Consider an old Fortran program that's organised like this:
program main
implicit none
integer rr_sz
parameter(rr_sz=10)
real,dimension(:),allocatable :: rr
allocate(rr(rr_sz))
call sub1(rr_sz/2,rr)
print *, rr_sz, rr
deallocate(rr)
end
subroutine sub1(cc_sz,cc)
implicit none
integer cc_sz,min_cc_sz,i
complex cc
dimension cc(cc_sz)
c here we can determine what array size is really required
min_cc_sz = 6
if (cc_sz.lt.min_cc_sz)
& error stop
do i=1,min_cc_sz
cc(i) = complex(i,i)
end do
end
I would like to put the rr array allocation into sub1, so that when rr needs more space than the hardcoded parameter rr_sz, the program can continue if the system have enough RAM.
It seems like doing so requires an explicit interface for sub1, which makes gfortran fail with a Type mismatch in argument ‘cc’: REAL(4) to COMPLEX(4).

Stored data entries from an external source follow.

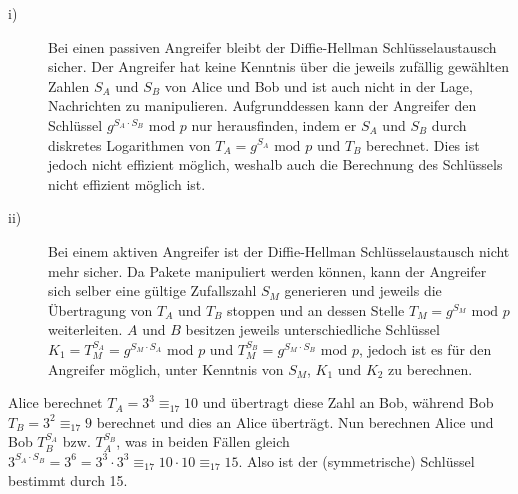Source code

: \documentclass{../exercisesheet}
\begin{document}
\begin{exercise}{4}
\begin{subexercise}
\begin{description}
\item[i)] Bei einen passiven Angreifer bleibt der Diffie-Hellman Schlüsselaustausch sicher. Der Angreifer hat keine Kenntnis über die jeweils zufällig gewählten Zahlen $S_A$ und $S_B$
von Alice und Bob und ist auch nicht in der Lage, Nachrichten zu manipulieren. Aufgrunddessen kann der Angreifer den Schlüssel $g^{S_A \cdot S_B} \text{ mod } p$ nur herausfinden, 
indem er $S_A$ und $S_B$ durch diskretes Logarithmen von $T_A=g^{S_A} \text{ mod }p$ und $T_B$ berechnet. Dies ist jedoch nicht effizient möglich, weshalb auch die Berechnung
des Schlüssels nicht effizient möglich ist.

\item[ii)] Bei einem aktiven Angreifer ist der Diffie-Hellman Schlüsselaustausch nicht mehr sicher. Da Pakete manipuliert werden können, kann der Angreifer sich selber eine gültige Zufallszahl
$S_M$ generieren und jeweils die Übertragung von $T_A$ und $T_B$ stoppen und an dessen Stelle $T_M=g^{S_M} \text{ mod }p$ weiterleiten. $A$ und $B$ besitzen jeweils
unterschiedliche Schlüssel $K_1=T_M^{S_A}=g^{S_M \cdot S_A} \text{ mod }p$ und $T_M^{S_B}=g^{S_M \cdot S_B} \text{ mod }p$, jedoch ist es für den Angreifer möglich, unter Kenntnis
von $S_M$, $K_1$ und $K_2$ zu berechnen.
\end{description}
\end{subexercise}
\begin{subexercise}
Alice berechnet $T_A=3^3 \equiv_{17} 10$ und übertragt diese Zahl an Bob, während Bob $T_B=3^2 \equiv_{17} 9$ berechnet und dies an Alice überträgt.
Nun berechnen Alice und Bob $T_B^{S_A}$ bzw. $T_A^{S_B}$, was in beiden Fällen gleich $3^{S_A \cdot S_B} = 3^6 = 3^3 \cdot 3^3 \equiv_{17} 10 \cdot 10 \equiv_{17} 15$.
Also ist der (symmetrische) Schlüssel bestimmt durch 15.
\end{subexercise}
\end{exercise}
\end{document}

How can I get around this problem with the least possible modifications to the original code?
EDIT
Here's what I tried to do to make the allocation work, that leads to other problems being exposed:
program main
implicit none
integer rr_sz
real,dimension(:),allocatable :: rr
call sub1(rr_sz,rr)
print *, rr_sz, rr
deallocate(rr)
contains
subroutine sub1(rr_sz,cc)
implicit none
integer rr_sz,cc_sz,i
complex,dimension(:),allocatable :: cc
c here we determine what array size is required
cc_sz = 6
allocate(cc(cc_sz))
rr_sz = cc_sz*2
do i=1,cc_sz
cc(i) = complex(i,i)
end do
end
end
# gfortran -fallow-argument-mismatch main.for
main.for:5:72:
5 | call sub1(rr_sz,rr)
| 1
Error: Type mismatch in argument ‘cc’ at (1); passed REAL(4) to COMPLEX(4)
For the past two days I've been reading a lot of discussions about how REAL to COMPLEX casting is "broken", but at the same time people acknowledge that it's expected to work because the standard explicitly states that a COMPLEX shall be stored as two contiguous REALs.
-fallow-argument-mismatch(which I'm guessing is the part of-std=legacyyou're interested in) does not allow argument mismatch when an explicit interface is involved. An explicit interface being required for the allocatable dummy argument makes this approach unuseful.